=== AVAILABLE DATA ===
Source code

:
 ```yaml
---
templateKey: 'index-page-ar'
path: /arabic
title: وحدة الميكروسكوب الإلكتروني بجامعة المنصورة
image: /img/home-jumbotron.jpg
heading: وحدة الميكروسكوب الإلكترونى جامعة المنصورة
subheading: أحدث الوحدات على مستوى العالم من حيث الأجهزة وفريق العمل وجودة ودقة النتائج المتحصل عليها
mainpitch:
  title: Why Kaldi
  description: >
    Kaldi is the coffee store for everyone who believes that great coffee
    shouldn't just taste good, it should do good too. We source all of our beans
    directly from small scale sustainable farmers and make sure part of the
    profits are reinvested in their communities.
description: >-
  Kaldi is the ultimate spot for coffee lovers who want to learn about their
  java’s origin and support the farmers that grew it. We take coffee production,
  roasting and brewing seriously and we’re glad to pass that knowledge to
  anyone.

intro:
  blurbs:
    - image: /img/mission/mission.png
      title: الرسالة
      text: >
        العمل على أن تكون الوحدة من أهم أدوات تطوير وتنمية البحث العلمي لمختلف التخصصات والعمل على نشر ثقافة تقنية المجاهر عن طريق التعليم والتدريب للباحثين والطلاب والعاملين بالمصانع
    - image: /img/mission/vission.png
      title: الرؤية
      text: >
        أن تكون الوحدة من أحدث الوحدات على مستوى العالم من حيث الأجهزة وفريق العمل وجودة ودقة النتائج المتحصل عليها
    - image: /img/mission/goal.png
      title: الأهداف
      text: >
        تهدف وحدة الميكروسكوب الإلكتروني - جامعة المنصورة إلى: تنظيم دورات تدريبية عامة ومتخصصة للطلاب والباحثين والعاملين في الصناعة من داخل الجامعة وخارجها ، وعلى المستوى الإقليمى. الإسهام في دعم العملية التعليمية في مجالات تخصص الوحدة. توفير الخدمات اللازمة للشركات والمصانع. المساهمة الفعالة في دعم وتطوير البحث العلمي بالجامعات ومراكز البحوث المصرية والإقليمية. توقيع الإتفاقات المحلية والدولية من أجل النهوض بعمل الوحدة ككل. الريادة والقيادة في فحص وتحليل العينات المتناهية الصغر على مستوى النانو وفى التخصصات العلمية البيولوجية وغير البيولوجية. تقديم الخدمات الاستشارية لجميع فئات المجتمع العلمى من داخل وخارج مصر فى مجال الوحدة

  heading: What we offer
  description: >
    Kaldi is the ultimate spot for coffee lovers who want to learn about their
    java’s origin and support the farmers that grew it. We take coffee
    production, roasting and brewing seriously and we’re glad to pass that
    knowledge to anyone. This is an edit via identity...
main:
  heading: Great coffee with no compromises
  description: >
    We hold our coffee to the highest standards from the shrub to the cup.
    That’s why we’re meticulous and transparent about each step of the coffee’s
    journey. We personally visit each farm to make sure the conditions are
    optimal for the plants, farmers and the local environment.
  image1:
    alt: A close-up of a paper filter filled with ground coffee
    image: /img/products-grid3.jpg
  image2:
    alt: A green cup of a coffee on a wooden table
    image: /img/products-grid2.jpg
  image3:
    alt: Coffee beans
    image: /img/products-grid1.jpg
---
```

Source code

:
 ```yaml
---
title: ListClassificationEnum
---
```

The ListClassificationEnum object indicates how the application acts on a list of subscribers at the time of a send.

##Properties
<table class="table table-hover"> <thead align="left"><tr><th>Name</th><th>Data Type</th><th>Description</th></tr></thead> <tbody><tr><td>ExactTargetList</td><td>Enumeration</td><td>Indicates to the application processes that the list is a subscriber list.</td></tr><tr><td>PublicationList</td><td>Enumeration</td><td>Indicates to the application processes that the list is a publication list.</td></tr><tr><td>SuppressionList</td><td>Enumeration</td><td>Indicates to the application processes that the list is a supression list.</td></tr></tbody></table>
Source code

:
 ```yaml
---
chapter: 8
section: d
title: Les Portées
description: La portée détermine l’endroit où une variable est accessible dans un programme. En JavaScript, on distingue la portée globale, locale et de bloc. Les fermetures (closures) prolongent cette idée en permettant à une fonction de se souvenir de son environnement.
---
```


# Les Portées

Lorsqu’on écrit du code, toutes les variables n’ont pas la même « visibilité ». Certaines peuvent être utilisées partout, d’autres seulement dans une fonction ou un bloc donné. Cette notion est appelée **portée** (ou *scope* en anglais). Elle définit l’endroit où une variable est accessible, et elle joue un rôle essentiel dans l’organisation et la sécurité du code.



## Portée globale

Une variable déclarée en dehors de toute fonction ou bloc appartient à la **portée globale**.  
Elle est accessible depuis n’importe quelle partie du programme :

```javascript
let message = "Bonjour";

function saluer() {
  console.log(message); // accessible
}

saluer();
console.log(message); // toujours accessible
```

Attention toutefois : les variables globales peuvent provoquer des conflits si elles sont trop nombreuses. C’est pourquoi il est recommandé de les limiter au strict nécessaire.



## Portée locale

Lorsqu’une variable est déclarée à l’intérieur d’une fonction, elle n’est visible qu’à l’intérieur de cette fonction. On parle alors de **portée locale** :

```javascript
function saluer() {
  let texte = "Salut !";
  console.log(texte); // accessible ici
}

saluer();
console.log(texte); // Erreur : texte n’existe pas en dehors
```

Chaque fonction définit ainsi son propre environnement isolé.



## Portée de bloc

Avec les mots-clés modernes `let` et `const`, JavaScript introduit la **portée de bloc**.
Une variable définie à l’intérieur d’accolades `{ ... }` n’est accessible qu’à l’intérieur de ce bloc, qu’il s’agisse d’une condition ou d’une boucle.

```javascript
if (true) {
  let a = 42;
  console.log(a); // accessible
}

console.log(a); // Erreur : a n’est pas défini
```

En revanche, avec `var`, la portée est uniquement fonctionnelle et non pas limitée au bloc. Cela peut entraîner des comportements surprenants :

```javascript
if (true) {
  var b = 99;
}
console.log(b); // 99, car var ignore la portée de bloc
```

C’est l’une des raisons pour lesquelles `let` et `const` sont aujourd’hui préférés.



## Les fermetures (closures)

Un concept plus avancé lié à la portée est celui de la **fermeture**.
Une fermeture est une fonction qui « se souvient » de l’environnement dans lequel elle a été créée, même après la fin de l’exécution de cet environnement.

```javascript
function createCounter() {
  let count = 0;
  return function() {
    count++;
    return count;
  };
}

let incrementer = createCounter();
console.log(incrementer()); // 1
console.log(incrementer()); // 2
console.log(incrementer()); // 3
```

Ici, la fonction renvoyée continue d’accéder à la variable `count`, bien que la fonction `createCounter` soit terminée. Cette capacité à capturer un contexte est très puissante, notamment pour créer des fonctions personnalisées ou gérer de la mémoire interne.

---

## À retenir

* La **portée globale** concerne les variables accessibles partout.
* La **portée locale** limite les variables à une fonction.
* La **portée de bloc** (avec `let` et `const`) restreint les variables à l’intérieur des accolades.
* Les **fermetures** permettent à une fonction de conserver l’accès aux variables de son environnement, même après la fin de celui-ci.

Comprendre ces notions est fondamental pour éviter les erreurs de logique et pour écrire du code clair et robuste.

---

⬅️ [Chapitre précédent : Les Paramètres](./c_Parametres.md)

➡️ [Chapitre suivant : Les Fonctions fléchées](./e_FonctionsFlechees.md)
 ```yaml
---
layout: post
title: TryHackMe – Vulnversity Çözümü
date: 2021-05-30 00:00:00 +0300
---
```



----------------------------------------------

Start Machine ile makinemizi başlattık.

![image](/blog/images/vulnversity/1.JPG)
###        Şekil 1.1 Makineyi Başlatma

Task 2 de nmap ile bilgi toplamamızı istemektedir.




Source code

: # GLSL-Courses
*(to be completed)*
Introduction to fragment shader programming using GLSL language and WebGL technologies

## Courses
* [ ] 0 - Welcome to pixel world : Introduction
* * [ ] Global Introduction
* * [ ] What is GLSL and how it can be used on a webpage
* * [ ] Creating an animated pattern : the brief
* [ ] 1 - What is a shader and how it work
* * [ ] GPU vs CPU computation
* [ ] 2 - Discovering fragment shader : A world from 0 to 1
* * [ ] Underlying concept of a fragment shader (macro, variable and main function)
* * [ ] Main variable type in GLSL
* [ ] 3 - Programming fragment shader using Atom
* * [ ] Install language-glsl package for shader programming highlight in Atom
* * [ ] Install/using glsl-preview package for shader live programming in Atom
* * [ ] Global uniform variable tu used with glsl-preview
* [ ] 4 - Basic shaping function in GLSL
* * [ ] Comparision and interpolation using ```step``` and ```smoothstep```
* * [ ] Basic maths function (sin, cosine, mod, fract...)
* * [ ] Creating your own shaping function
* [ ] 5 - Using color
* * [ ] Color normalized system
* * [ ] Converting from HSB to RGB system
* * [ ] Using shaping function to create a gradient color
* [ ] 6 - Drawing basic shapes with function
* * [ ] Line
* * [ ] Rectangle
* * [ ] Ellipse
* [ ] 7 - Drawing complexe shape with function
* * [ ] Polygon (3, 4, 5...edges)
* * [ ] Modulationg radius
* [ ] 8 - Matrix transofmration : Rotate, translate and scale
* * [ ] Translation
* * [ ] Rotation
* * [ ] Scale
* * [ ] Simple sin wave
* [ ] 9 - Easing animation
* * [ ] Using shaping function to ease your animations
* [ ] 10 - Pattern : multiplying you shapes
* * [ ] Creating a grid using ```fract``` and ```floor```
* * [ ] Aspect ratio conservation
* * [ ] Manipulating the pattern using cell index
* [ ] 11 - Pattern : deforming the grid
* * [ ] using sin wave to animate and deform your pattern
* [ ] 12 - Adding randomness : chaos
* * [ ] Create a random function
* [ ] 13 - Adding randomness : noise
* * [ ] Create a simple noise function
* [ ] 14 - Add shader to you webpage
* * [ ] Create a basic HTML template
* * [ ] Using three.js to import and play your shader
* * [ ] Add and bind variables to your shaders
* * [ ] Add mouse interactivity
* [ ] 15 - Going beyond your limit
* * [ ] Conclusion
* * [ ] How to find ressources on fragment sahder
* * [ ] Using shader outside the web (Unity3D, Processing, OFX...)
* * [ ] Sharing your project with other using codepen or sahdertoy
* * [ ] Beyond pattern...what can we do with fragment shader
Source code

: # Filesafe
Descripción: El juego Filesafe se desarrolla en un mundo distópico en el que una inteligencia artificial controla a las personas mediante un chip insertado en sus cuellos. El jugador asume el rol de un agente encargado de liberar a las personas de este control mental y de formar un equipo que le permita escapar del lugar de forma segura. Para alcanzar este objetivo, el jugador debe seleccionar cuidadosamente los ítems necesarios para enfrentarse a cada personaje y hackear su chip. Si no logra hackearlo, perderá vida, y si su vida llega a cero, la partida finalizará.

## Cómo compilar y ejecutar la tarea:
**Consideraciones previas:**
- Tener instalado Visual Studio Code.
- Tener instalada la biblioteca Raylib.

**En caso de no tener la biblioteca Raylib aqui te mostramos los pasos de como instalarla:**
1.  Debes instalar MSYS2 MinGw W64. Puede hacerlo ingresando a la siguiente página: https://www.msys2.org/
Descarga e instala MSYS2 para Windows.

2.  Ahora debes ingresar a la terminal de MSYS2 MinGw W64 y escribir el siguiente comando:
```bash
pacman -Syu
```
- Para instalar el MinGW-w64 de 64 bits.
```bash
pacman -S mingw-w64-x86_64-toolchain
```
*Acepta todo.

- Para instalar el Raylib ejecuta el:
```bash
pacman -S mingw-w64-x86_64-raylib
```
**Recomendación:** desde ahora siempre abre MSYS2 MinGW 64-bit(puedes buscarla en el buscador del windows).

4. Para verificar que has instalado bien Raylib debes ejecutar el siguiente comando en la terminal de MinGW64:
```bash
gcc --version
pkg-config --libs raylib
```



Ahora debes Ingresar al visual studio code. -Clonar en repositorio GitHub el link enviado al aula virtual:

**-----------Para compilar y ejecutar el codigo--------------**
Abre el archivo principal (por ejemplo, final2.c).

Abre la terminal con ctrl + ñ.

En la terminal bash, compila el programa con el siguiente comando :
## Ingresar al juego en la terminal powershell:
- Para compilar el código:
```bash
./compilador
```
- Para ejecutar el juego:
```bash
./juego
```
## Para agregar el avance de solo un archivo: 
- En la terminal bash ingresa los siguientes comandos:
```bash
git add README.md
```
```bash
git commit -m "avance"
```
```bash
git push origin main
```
===
EXERCISE AIM
Search the records for the string "Atom", and copy every line that holds it.

RESPONSE TO THIS TASK
* [ ] 3 - Programming fragment shader using Atom
* * [ ] Install language-glsl package for shader programming highlight in Atom
* * [ ] Install/using glsl-preview package for shader live programming in Atom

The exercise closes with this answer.